これらのAPI仕様や手続きを満たしていれば、API利用者であるプレビュー処理やブロック処理からみて変化はありませんからBlock Storage Serversを別のソフトウェアに置き換えるといった開発、運用も可能です。
Dropboxではほとんどの場合、データを米国の自社データセンター(DC)で管理していますが、法人向けの「Dropbox Business」では日本の顧客向けに日本のDCを選択できる仕組みがあります。これは裏側でデータを管理している処理を米国から日本に切り替えることで実現しています。背景にBlock Storage ServersというAPIの仕様や手続きの定めがあり、利用者(この場合プレビュー処理やブロック処理)は影響なく活用できます。

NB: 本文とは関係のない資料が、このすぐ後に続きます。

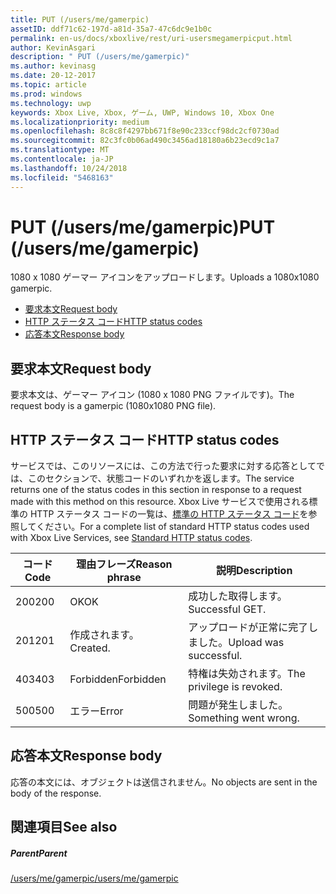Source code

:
 ```yaml
---
title: PUT (/users/me/gamerpic)
assetID: ddf71c62-197d-a81d-35a7-47c6dc9e1b0c
permalink: en-us/docs/xboxlive/rest/uri-usersmegamerpicput.html
author: KevinAsgari
description: " PUT (/users/me/gamerpic)"
ms.author: kevinasg
ms.date: 20-12-2017
ms.topic: article
ms.prod: windows
ms.technology: uwp
keywords: Xbox Live, Xbox, ゲーム, UWP, Windows 10, Xbox One
ms.localizationpriority: medium
ms.openlocfilehash: 8c8c8f4297bb671f8e90c233ccf98dc2cf0730ad
ms.sourcegitcommit: 82c3fc0b06ad490c3456ad18180a6b23ecd9c1a7
ms.translationtype: MT
ms.contentlocale: ja-JP
ms.lasthandoff: 10/24/2018
ms.locfileid: "5468163"
---
```

# <a name="put-usersmegamerpic"></a><span data-ttu-id="de105-104">PUT (/users/me/gamerpic)</span><span class="sxs-lookup"><span data-stu-id="de105-104">PUT (/users/me/gamerpic)</span></span>
<span data-ttu-id="de105-105">1080 x 1080 ゲーマー アイコンをアップロードします。</span><span class="sxs-lookup"><span data-stu-id="de105-105">Uploads a 1080x1080 gamerpic.</span></span> 
  * [<span data-ttu-id="de105-106">要求本文</span><span class="sxs-lookup"><span data-stu-id="de105-106">Request body</span></span>](#ID4EQ)
  * [<span data-ttu-id="de105-107">HTTP ステータス コード</span><span class="sxs-lookup"><span data-stu-id="de105-107">HTTP status codes</span></span>](#ID4EZ)
  * [<span data-ttu-id="de105-108">応答本文</span><span class="sxs-lookup"><span data-stu-id="de105-108">Response body</span></span>](#ID4EXC)
 
<a id="ID4EQ"></a>

 
## <a name="request-body"></a><span data-ttu-id="de105-109">要求本文</span><span class="sxs-lookup"><span data-stu-id="de105-109">Request body</span></span>
 
<span data-ttu-id="de105-110">要求本文は、ゲーマー アイコン (1080 x 1080 PNG ファイルです)。</span><span class="sxs-lookup"><span data-stu-id="de105-110">The request body is a gamerpic (1080x1080 PNG file).</span></span>
  
<a id="ID4EZ"></a>

 
## <a name="http-status-codes"></a><span data-ttu-id="de105-111">HTTP ステータス コード</span><span class="sxs-lookup"><span data-stu-id="de105-111">HTTP status codes</span></span>
 
<span data-ttu-id="de105-112">サービスでは、このリソースには、この方法で行った要求に対する応答としてでは、このセクションで、状態コードのいずれかを返します。</span><span class="sxs-lookup"><span data-stu-id="de105-112">The service returns one of the status codes in this section in response to a request made with this method on this resource.</span></span> <span data-ttu-id="de105-113">Xbox Live サービスで使用される標準の HTTP ステータス コードの一覧は、[標準の HTTP ステータス コード](../../additional/httpstatuscodes.md)を参照してください。</span><span class="sxs-lookup"><span data-stu-id="de105-113">For a complete list of standard HTTP status codes used with Xbox Live Services, see [Standard HTTP status codes](../../additional/httpstatuscodes.md).</span></span>
 
| <span data-ttu-id="de105-114">コード</span><span class="sxs-lookup"><span data-stu-id="de105-114">Code</span></span>| <span data-ttu-id="de105-115">理由フレーズ</span><span class="sxs-lookup"><span data-stu-id="de105-115">Reason phrase</span></span>| <span data-ttu-id="de105-116">説明</span><span class="sxs-lookup"><span data-stu-id="de105-116">Description</span></span>| 
| --- | --- | --- | 
| <span data-ttu-id="de105-117">200</span><span class="sxs-lookup"><span data-stu-id="de105-117">200</span></span>| <span data-ttu-id="de105-118">OK</span><span class="sxs-lookup"><span data-stu-id="de105-118">OK</span></span>| <span data-ttu-id="de105-119">成功した取得します。</span><span class="sxs-lookup"><span data-stu-id="de105-119">Successful GET.</span></span>| 
| <span data-ttu-id="de105-120">201</span><span class="sxs-lookup"><span data-stu-id="de105-120">201</span></span>| <span data-ttu-id="de105-121">作成されます。</span><span class="sxs-lookup"><span data-stu-id="de105-121">Created.</span></span>| <span data-ttu-id="de105-122">アップロードが正常に完了しました。</span><span class="sxs-lookup"><span data-stu-id="de105-122">Upload was successful.</span></span>| 
| <span data-ttu-id="de105-123">403</span><span class="sxs-lookup"><span data-stu-id="de105-123">403</span></span>| <span data-ttu-id="de105-124">Forbidden</span><span class="sxs-lookup"><span data-stu-id="de105-124">Forbidden</span></span>| <span data-ttu-id="de105-125">特権は失効されます。</span><span class="sxs-lookup"><span data-stu-id="de105-125">The privilege is revoked.</span></span>| 
| <span data-ttu-id="de105-126">500</span><span class="sxs-lookup"><span data-stu-id="de105-126">500</span></span>| <span data-ttu-id="de105-127">エラー</span><span class="sxs-lookup"><span data-stu-id="de105-127">Error</span></span>| <span data-ttu-id="de105-128">問題が発生しました。</span><span class="sxs-lookup"><span data-stu-id="de105-128">Something went wrong.</span></span>| 
  
<a id="ID4EXC"></a>

 
## <a name="response-body"></a><span data-ttu-id="de105-129">応答本文</span><span class="sxs-lookup"><span data-stu-id="de105-129">Response body</span></span>
 
<span data-ttu-id="de105-130">応答の本文には、オブジェクトは送信されません。</span><span class="sxs-lookup"><span data-stu-id="de105-130">No objects are sent in the body of the response.</span></span>
  
<a id="ID4ECD"></a>

 
## <a name="see-also"></a><span data-ttu-id="de105-131">関連項目</span><span class="sxs-lookup"><span data-stu-id="de105-131">See also</span></span>
 
<a id="ID4EED"></a>

 
##### <a name="parent"></a><span data-ttu-id="de105-132">Parent</span><span class="sxs-lookup"><span data-stu-id="de105-132">Parent</span></span> 

[<span data-ttu-id="de105-133">/users/me/gamerpic</span><span class="sxs-lookup"><span data-stu-id="de105-133">/users/me/gamerpic</span></span>](uri-usersmegamerpic.md)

Dropboxではこのような内部で利用するAPIは公開、個別提供していませんが、このようなサービスの部品をAPIとして提供しているサービス事業者もあります。これらの事業者はIaaS(Infrastructure as a Service)とよばれ「Amazon Web Services(AWS)」「Microsoft Azure」「Google Cloud Platform(GCP)」などが有名です。
APIという考え方は古くからあるのですが、近年よく言葉が使われるようになったのは技術的、性能的に利用しやすくなったこと、利用条件やライセンス体系などもより柔軟になったことが理由としてあげられます。
さらに、サービスの部品APIを提供する事業者、サービスの一部をAPIとして提供する事業者、またこれらのサービス同士をつなぎ合わせるためのサービスがそれぞれ無理のない投資範囲で小規模に始められるようになったことも大きな要因です。